By Ashli Sims, The News On 6
TULSA, OK -- Tulsa Congressman John Sullivan checked himself into the Betty Ford Center in California to treat an alcohol addiction Thursday night.
"To ensure my success in this fight, I've decided to take a temporary leave of absence from Congress," he said in a statement. "I value my relationship with the citizens of Oklahoma's First Congressional District, whom I am privileged and honored to have served for the past eight years. So, I wanted to be open and honest on this tough situation.
"I ask for your continued support and prayers as I face the challenges that lay ahead. I look forward to returning to serve and work for you in the House of Representatives as soon as possible.
"My family is going through a difficult time right now and I ask that you respect their privacy and keep us in your thoughts and prayers.
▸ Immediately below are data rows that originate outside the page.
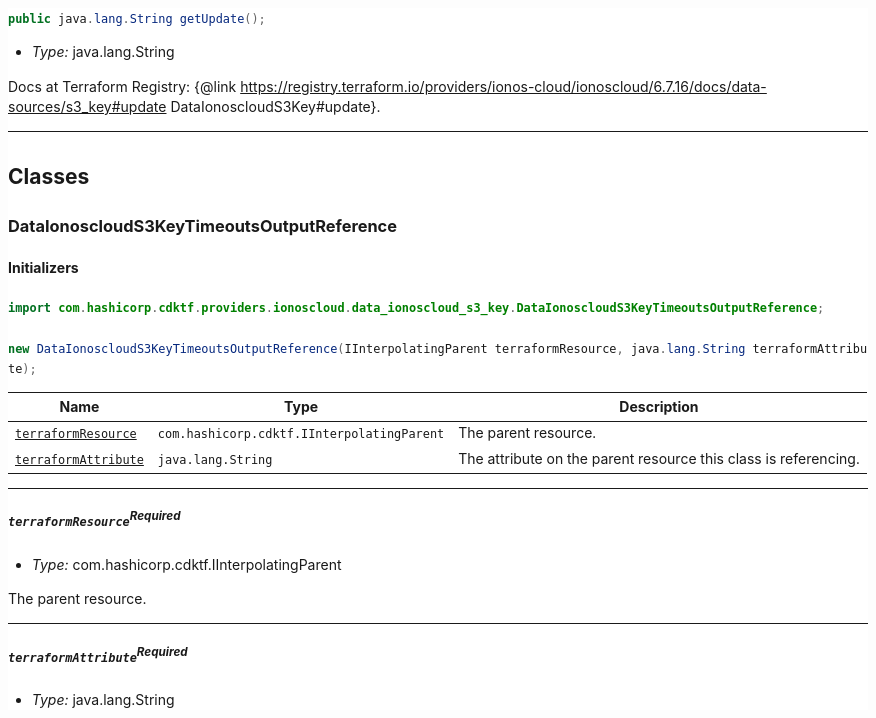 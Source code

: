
 ```java
public java.lang.String getUpdate();
```

- *Type:* java.lang.String

Docs at Terraform Registry: {@link https://registry.terraform.io/providers/ionos-cloud/ionoscloud/6.7.16/docs/data-sources/s3_key#update DataIonoscloudS3Key#update}.

---

## Classes <a name="Classes" id="Classes"></a>

### DataIonoscloudS3KeyTimeoutsOutputReference <a name="DataIonoscloudS3KeyTimeoutsOutputReference" id="@cdktf/provider-ionoscloud.dataIonoscloudS3Key.DataIonoscloudS3KeyTimeoutsOutputReference"></a>

#### Initializers <a name="Initializers" id="@cdktf/provider-ionoscloud.dataIonoscloudS3Key.DataIonoscloudS3KeyTimeoutsOutputReference.Initializer"></a>

```java
import com.hashicorp.cdktf.providers.ionoscloud.data_ionoscloud_s3_key.DataIonoscloudS3KeyTimeoutsOutputReference;

new DataIonoscloudS3KeyTimeoutsOutputReference(IInterpolatingParent terraformResource, java.lang.String terraformAttribute);
```

| **Name** | **Type** | **Description** |
| --- | --- | --- |
| <code><a href="#@cdktf/provider-ionoscloud.dataIonoscloudS3Key.DataIonoscloudS3KeyTimeoutsOutputReference.Initializer.parameter.terraformResource">terraformResource</a></code> | <code>com.hashicorp.cdktf.IInterpolatingParent</code> | The parent resource. |
| <code><a href="#@cdktf/provider-ionoscloud.dataIonoscloudS3Key.DataIonoscloudS3KeyTimeoutsOutputReference.Initializer.parameter.terraformAttribute">terraformAttribute</a></code> | <code>java.lang.String</code> | The attribute on the parent resource this class is referencing. |

---

##### `terraformResource`<sup>Required</sup> <a name="terraformResource" id="@cdktf/provider-ionoscloud.dataIonoscloudS3Key.DataIonoscloudS3KeyTimeoutsOutputReference.Initializer.parameter.terraformResource"></a>

- *Type:* com.hashicorp.cdktf.IInterpolatingParent

The parent resource.

---

##### `terraformAttribute`<sup>Required</sup> <a name="terraformAttribute" id="@cdktf/provider-ionoscloud.dataIonoscloudS3Key.DataIonoscloudS3KeyTimeoutsOutputReference.Initializer.parameter.terraformAttribute"></a>

- *Type:* java.lang.String
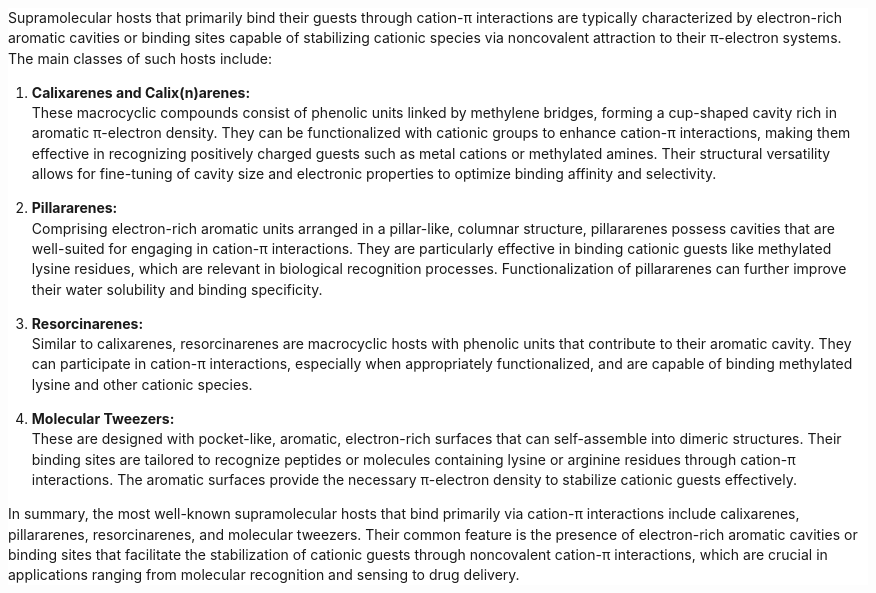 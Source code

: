 Supramolecular hosts that primarily bind their guests through cation-π interactions are typically characterized by electron-rich aromatic cavities or binding sites capable of stabilizing cationic species via noncovalent attraction to their π-electron systems. The main classes of such hosts include:

1. **Calixarenes and Calix(n)arenes:**  
   These macrocyclic compounds consist of phenolic units linked by methylene bridges, forming a cup-shaped cavity rich in aromatic π-electron density. They can be functionalized with cationic groups to enhance cation-π interactions, making them effective in recognizing positively charged guests such as metal cations or methylated amines. Their structural versatility allows for fine-tuning of cavity size and electronic properties to optimize binding affinity and selectivity.

2. **Pillararenes:**  
   Comprising electron-rich aromatic units arranged in a pillar-like, columnar structure, pillararenes possess cavities that are well-suited for engaging in cation-π interactions. They are particularly effective in binding cationic guests like methylated lysine residues, which are relevant in biological recognition processes. Functionalization of pillararenes can further improve their water solubility and binding specificity.

3. **Resorcinarenes:**  
   Similar to calixarenes, resorcinarenes are macrocyclic hosts with phenolic units that contribute to their aromatic cavity. They can participate in cation-π interactions, especially when appropriately functionalized, and are capable of binding methylated lysine and other cationic species.

4. **Molecular Tweezers:**  
   These are designed with pocket-like, aromatic, electron-rich surfaces that can self-assemble into dimeric structures. Their binding sites are tailored to recognize peptides or molecules containing lysine or arginine residues through cation-π interactions. The aromatic surfaces provide the necessary π-electron density to stabilize cationic guests effectively.

In summary, the most well-known supramolecular hosts that bind primarily via cation-π interactions include calixarenes, pillararenes, resorcinarenes, and molecular tweezers. Their common feature is the presence of electron-rich aromatic cavities or binding sites that facilitate the stabilization of cationic guests through noncovalent cation-π interactions, which are crucial in applications ranging from molecular recognition and sensing to drug delivery.

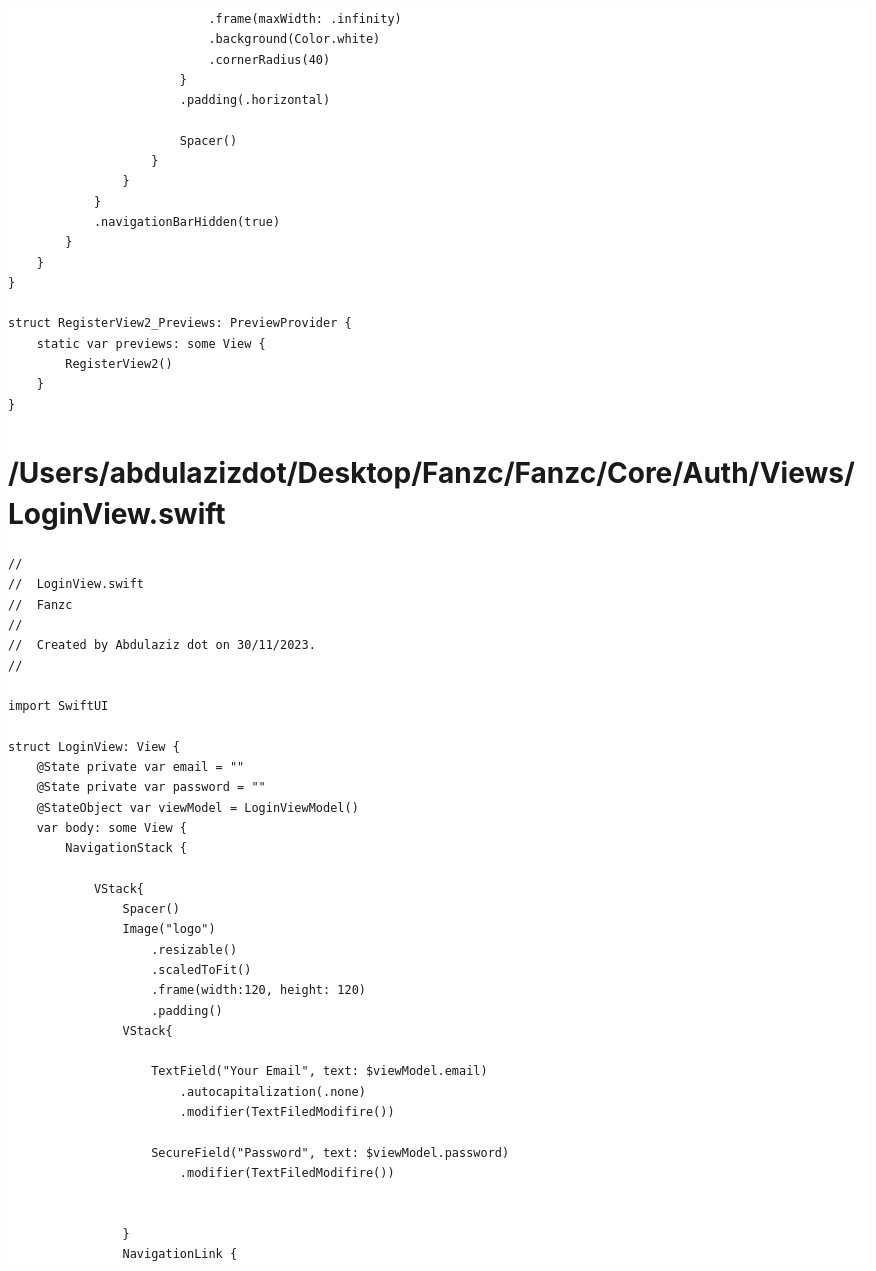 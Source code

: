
 ```
                            .frame(maxWidth: .infinity)
                            .background(Color.white)
                            .cornerRadius(40)
                        }
                        .padding(.horizontal)

                        Spacer()
                    }
                }
            }
            .navigationBarHidden(true)
        }
    }
}

struct RegisterView2_Previews: PreviewProvider {
    static var previews: some View {
        RegisterView2()
    }
}
```



# /Users/abdulazizdot/Desktop/Fanzc/Fanzc/Core/Auth/Views/LoginView.swift

```
//
//  LoginView.swift
//  Fanzc
//
//  Created by Abdulaziz dot on 30/11/2023.
//

import SwiftUI

struct LoginView: View {
    @State private var email = ""
    @State private var password = ""
    @StateObject var viewModel = LoginViewModel()
    var body: some View {
        NavigationStack {
            
            VStack{
                Spacer()
                Image("logo")
                    .resizable()
                    .scaledToFit()
                    .frame(width:120, height: 120)
                    .padding()
                VStack{
                    
                    TextField("Your Email", text: $viewModel.email)
                        .autocapitalization(.none)
                        .modifier(TextFiledModifire())

                    SecureField("Password", text: $viewModel.password)
                        .modifier(TextFiledModifire())

                    
                }
                NavigationLink {
``` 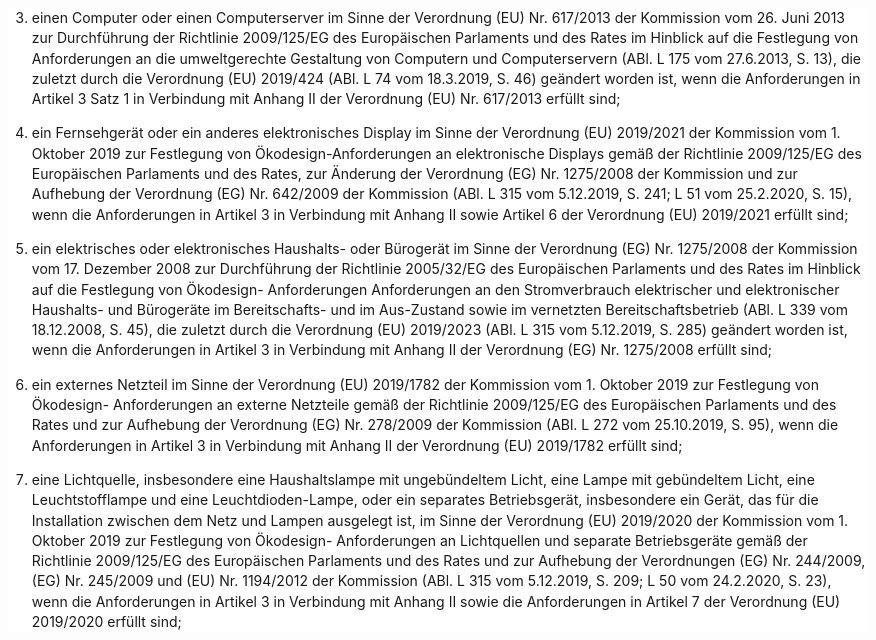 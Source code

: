 
3.  einen Computer oder einen Computerserver im Sinne der Verordnung (EU)
    Nr. 617/2013 der Kommission vom 26. Juni 2013 zur Durchführung der
    Richtlinie 2009/125/EG des Europäischen Parlaments und des Rates im
    Hinblick auf die Festlegung von Anforderungen an die umweltgerechte
    Gestaltung von Computern und Computerservern (ABl. L 175 vom
    27\.6.2013, S. 13), die zuletzt durch die Verordnung (EU) 2019/424
    (ABl. L 74 vom 18.3.2019, S. 46) geändert worden ist, wenn die
    Anforderungen in Artikel 3 Satz 1 in Verbindung mit Anhang II der
    Verordnung (EU) Nr. 617/2013 erfüllt sind;


4.  ein Fernsehgerät oder ein anderes elektronisches Display im Sinne der
    Verordnung (EU) 2019/2021 der Kommission vom 1. Oktober 2019 zur
    Festlegung von Ökodesign-Anforderungen an elektronische Displays gemäß
    der Richtlinie 2009/125/EG des Europäischen Parlaments und des Rates,
    zur Änderung der Verordnung (EG) Nr. 1275/2008 der Kommission und zur
    Aufhebung der Verordnung (EG) Nr. 642/2009 der Kommission (ABl. L 315
    vom 5.12.2019, S. 241; L 51 vom 25.2.2020, S. 15), wenn die
    Anforderungen in Artikel 3 in Verbindung mit Anhang II sowie Artikel 6
    der Verordnung (EU) 2019/2021 erfüllt sind;


5.  ein elektrisches oder elektronisches Haushalts- oder Bürogerät im
    Sinne der Verordnung (EG) Nr. 1275/2008 der Kommission vom 17.
    Dezember 2008 zur Durchführung der Richtlinie 2005/32/EG des
    Europäischen Parlaments und des Rates im Hinblick auf die Festlegung
    von Ökodesign- Anforderungen
    Anforderungen                    an den Stromverbrauch elektrischer
    und elektronischer Haushalts- und Bürogeräte im Bereitschafts- und im
    Aus-Zustand sowie im vernetzten Bereitschaftsbetrieb (ABl. L 339 vom
    18\.12.2008, S. 45), die zuletzt durch die Verordnung (EU) 2019/2023
    (ABl. L 315 vom 5.12.2019, S. 285) geändert worden ist, wenn die
    Anforderungen in Artikel 3 in Verbindung mit Anhang II der Verordnung
    (EG) Nr. 1275/2008 erfüllt sind;


6.  ein externes Netzteil im Sinne der Verordnung (EU) 2019/1782 der
    Kommission vom 1. Oktober 2019 zur Festlegung von Ökodesign-
    Anforderungen an externe Netzteile gemäß der Richtlinie 2009/125/EG
    des Europäischen Parlaments und des Rates und zur Aufhebung der
    Verordnung (EG) Nr. 278/2009 der Kommission (ABl. L 272 vom
    25\.10.2019, S. 95), wenn die Anforderungen in Artikel 3 in Verbindung
    mit Anhang II der Verordnung (EU) 2019/1782 erfüllt sind;


7.  eine Lichtquelle, insbesondere eine Haushaltslampe mit ungebündeltem
    Licht, eine Lampe mit gebündeltem Licht, eine Leuchtstofflampe und
    eine Leuchtdioden-Lampe, oder ein separates Betriebsgerät,
    insbesondere ein Gerät, das für die Installation zwischen dem Netz und
    Lampen ausgelegt ist, im Sinne der Verordnung (EU) 2019/2020 der
    Kommission vom 1. Oktober 2019 zur Festlegung von Ökodesign-
    Anforderungen an Lichtquellen und separate Betriebsgeräte gemäß der
    Richtlinie 2009/125/EG des Europäischen Parlaments und des Rates und
    zur Aufhebung der Verordnungen (EG) Nr. 244/2009, (EG) Nr. 245/2009
    und (EU) Nr. 1194/2012 der Kommission (ABl. L 315 vom 5.12.2019,
    S. 209; L 50 vom 24.2.2020, S. 23), wenn die Anforderungen in Artikel
    3 in Verbindung mit Anhang II sowie die Anforderungen in Artikel 7 der
    Verordnung (EU) 2019/2020 erfüllt sind;
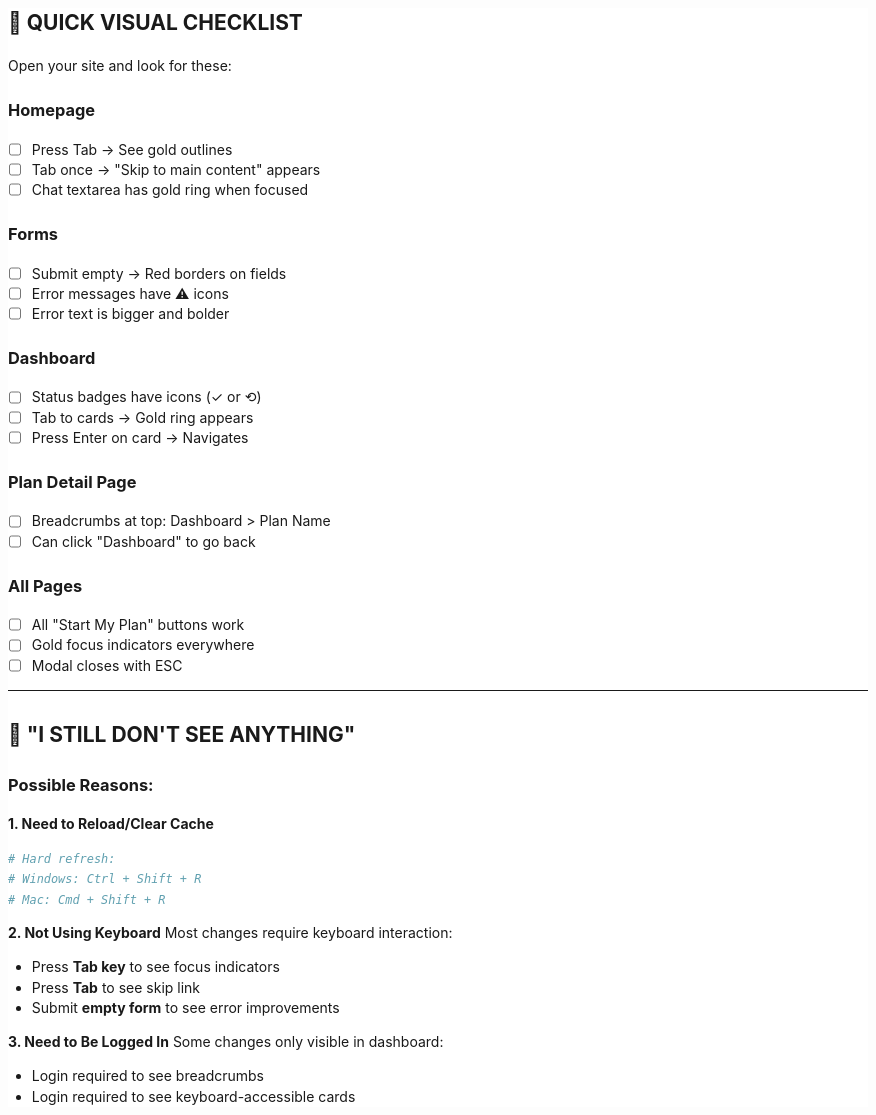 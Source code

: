 ## 🎯 QUICK VISUAL CHECKLIST

Open your site and look for these:

### Homepage
- [ ] Press Tab → See gold outlines
- [ ] Tab once → "Skip to main content" appears
- [ ] Chat textarea has gold ring when focused

### Forms
- [ ] Submit empty → Red borders on fields
- [ ] Error messages have ⚠️ icons
- [ ] Error text is bigger and bolder

### Dashboard
- [ ] Status badges have icons (✓ or ⟲)
- [ ] Tab to cards → Gold ring appears
- [ ] Press Enter on card → Navigates

### Plan Detail Page
- [ ] Breadcrumbs at top: Dashboard > Plan Name
- [ ] Can click "Dashboard" to go back

### All Pages
- [ ] All "Start My Plan" buttons work
- [ ] Gold focus indicators everywhere
- [ ] Modal closes with ESC

---

## 🤔 "I STILL DON'T SEE ANYTHING"

### Possible Reasons:

**1. Need to Reload/Clear Cache**
```bash
# Hard refresh:
# Windows: Ctrl + Shift + R
# Mac: Cmd + Shift + R
```

**2. Not Using Keyboard**
Most changes require keyboard interaction:
- Press **Tab key** to see focus indicators
- Press **Tab** to see skip link
- Submit **empty form** to see error improvements

**3. Need to Be Logged In**
Some changes only visible in dashboard:
- Login required to see breadcrumbs
- Login required to see keyboard-accessible cards
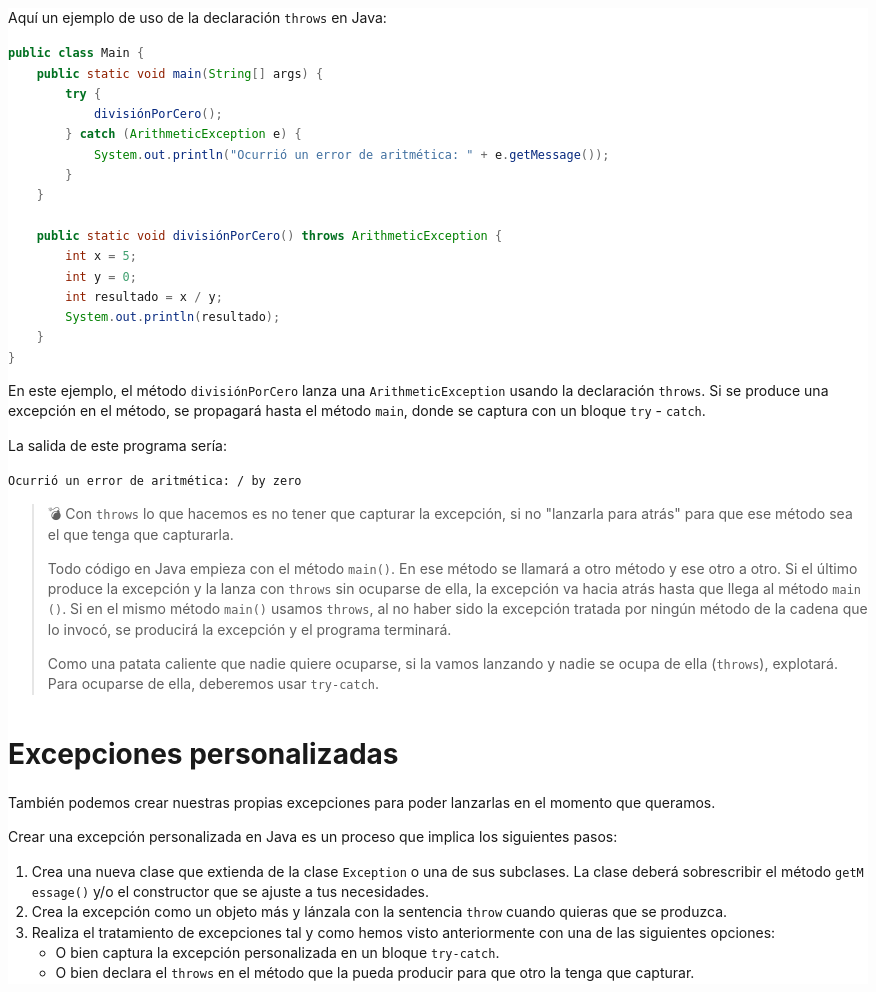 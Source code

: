 Aquí un ejemplo de uso de la declaración `throws` en Java:

```java
public class Main {
	public static void main(String[] args) {
		try {
			divisiónPorCero();
		} catch (ArithmeticException e) {
			System.out.println("Ocurrió un error de aritmética: " + e.getMessage());
		}
	}

	public static void divisiónPorCero() throws ArithmeticException {
		int x = 5;
		int y = 0;
		int resultado = x / y;
		System.out.println(resultado);
	}
}
```

En este ejemplo, el método `divisiónPorCero` lanza una `ArithmeticException` usando la declaración `throws`. Si se produce una excepción en el método, se propagará hasta el método `main`, donde se captura con un bloque `try` - `catch`.

La salida de este programa sería:

```
Ocurrió un error de aritmética: / by zero
```



> 💣 Con `throws` lo que hacemos es no tener que capturar la excepción, si no "lanzarla para atrás" para que ese método sea el que tenga que capturarla. 
>
> Todo código en Java empieza con el método `main()`. En ese método se llamará a otro método y ese otro a otro. Si el último produce la excepción y la lanza con `throws` sin ocuparse de ella,  la excepción va hacia atrás hasta que llega al método `main()`. Si en el mismo método `main()` usamos `throws`, al no haber sido la excepción tratada por ningún método de la cadena que lo invocó, se producirá la excepción y el programa terminará. 
>
> Como una patata caliente que nadie quiere ocuparse, si la vamos lanzando y nadie se ocupa de ella (`throws`), explotará. Para ocuparse de ella, deberemos usar `try-catch`.

# Excepciones personalizadas

También podemos crear nuestras propias excepciones para poder lanzarlas en el momento que queramos. 

Crear una excepción personalizada en Java es un proceso que implica los siguientes pasos:

1. Crea una nueva clase que extienda de la clase `Exception` o una de sus subclases. La clase deberá sobrescribir el método `getMessage()` y/o el constructor que se ajuste a tus necesidades.
3. Crea la excepción como un objeto más y lánzala con la sentencia `throw` cuando quieras que se produzca.
4. Realiza el tratamiento de excepciones tal y como hemos visto anteriormente con una de las siguientes opciones:
   - O bien captura la excepción personalizada en un bloque `try-catch`.
   - O bien declara el `throws` en el método que la pueda producir para que otro la tenga que capturar.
With God's help and strength, I will get through this most challenging time in my life."
In a statement, Congressman Dan Boren said: "(Wife) Andrea and I send our prayers to John and his family. He has our unconditional support. We wish him a healthy recovery, and we will welcome him upon his return to service."
U.S. Sen. Tom Coburn (R-Muskogee) also sent the Sullivan his best.
A 44-year-old Republican, Sullivan has been a U.S. representative since 2002. He grew up in Tulsa, went to Bishop Kelley High School and eventually represented the city in the state House.
Sullivan's been on the ballot as a candidate for Congress five times. Each time he's won handily.
But Sullivan took his share of knocks during the campaigns. In 2004, challenger Doug Dodd brought up Sullivan's arrest record. That launched a flurry of ads.
Sullivan admitted to being arrested for public intoxication when he was 20.
But the charges reared their head again in Sullivan's contentious race last year with Georgianna Oliver. The claims mostly lit up the airwaves and never seemed to hold Sullivan back politically.
Sullivan has fought for less taxes and tighter controls on immigration, but he's also made the fight against alcoholism one of his causes.
He went back to his alma mater to talk to high schoolers about the dangers of drinking, and he serves as a co-chairman on the Congressional Addiction, Treatment and Recovery Caucus.
But now that he's gone from caucusing to seeking treatment for alcohol addiction, no one knows for sure what the political fallout will be.
It is unknown when Sullivan will return from his leave of absence. A spokesman at the Betty Ford Clinic said the most common length of stay for a first-time inpatient treatment is 30 days.
Until Sullivan returns, Oklahoma's delegation is short one vote.